The site goes on to explain that, “for their defiance of their Lord (Allah or Yahweh?), New Yorkers will suffer the wrath of God being poured out onto them from the sky, just as others in history who have followed this path experienced.”  Are they talking about this insane heatwave? If so, we are sooo sorry.

After hitting Manhattan, WBC plans to “picket the reprobates of fag-infested Brooklyn” from 9:45-10:30am at the Brooklyn Marriage Bureau—as well as the Supreme Court Building in The Bronx— “to show these people their transgressions against their Lord… The rebellious people of New York State find God’s standard insufficient, so they made their own satanic law of marriage and allowed sows (dykes) and dogs (fags) to wed.” Sticks and stones…
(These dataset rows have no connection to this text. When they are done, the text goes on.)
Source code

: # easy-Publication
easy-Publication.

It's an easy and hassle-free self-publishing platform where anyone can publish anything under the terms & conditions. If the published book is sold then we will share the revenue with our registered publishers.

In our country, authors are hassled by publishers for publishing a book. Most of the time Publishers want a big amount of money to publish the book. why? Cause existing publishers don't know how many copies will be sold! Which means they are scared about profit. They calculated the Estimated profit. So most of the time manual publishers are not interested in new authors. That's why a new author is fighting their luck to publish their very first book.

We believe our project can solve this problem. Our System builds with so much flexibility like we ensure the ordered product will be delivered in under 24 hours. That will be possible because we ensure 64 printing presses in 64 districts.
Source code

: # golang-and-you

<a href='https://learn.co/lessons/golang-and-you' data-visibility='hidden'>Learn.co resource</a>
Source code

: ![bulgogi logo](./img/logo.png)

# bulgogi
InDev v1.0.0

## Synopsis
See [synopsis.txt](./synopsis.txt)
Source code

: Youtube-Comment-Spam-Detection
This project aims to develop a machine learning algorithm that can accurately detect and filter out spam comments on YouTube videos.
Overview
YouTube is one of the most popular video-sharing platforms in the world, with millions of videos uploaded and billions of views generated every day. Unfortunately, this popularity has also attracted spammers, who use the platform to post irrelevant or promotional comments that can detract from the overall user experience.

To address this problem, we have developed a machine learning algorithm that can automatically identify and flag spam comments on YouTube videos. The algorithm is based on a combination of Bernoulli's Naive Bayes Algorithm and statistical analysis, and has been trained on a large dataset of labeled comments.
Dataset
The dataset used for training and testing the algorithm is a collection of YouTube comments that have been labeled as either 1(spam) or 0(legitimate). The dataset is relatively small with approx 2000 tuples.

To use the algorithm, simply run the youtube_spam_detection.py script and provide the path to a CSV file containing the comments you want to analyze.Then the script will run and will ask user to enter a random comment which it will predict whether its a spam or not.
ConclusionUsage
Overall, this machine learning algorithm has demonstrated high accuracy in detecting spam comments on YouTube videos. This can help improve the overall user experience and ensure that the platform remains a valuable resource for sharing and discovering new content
If you’re a late sleeper, the clown car good Christians from the WBC will arrive at Governor Andrew Cuomo’s office at 3pm to continue protesting same-sex marriage, because Cuomo chooses to “ignore the clear Biblical definition of marriage to the peril of his never dying soul” in his consideration of the separation of Church and State. (As if shacking up with Sandra Lee wasn’t punishment enough.)

Finally, at 4:30pm, the WBC wraps up its party-pooping parade by picketing the marriage of John Feinblatt and Jonathan Mintz at Gracie Mansion on East 88th Street. (If there is a God, he’ll strike them down with some serious Midtown traffic.)

See you at the picket lines altar, boys and girls.  I’ll be the one throwing rice at the protesters.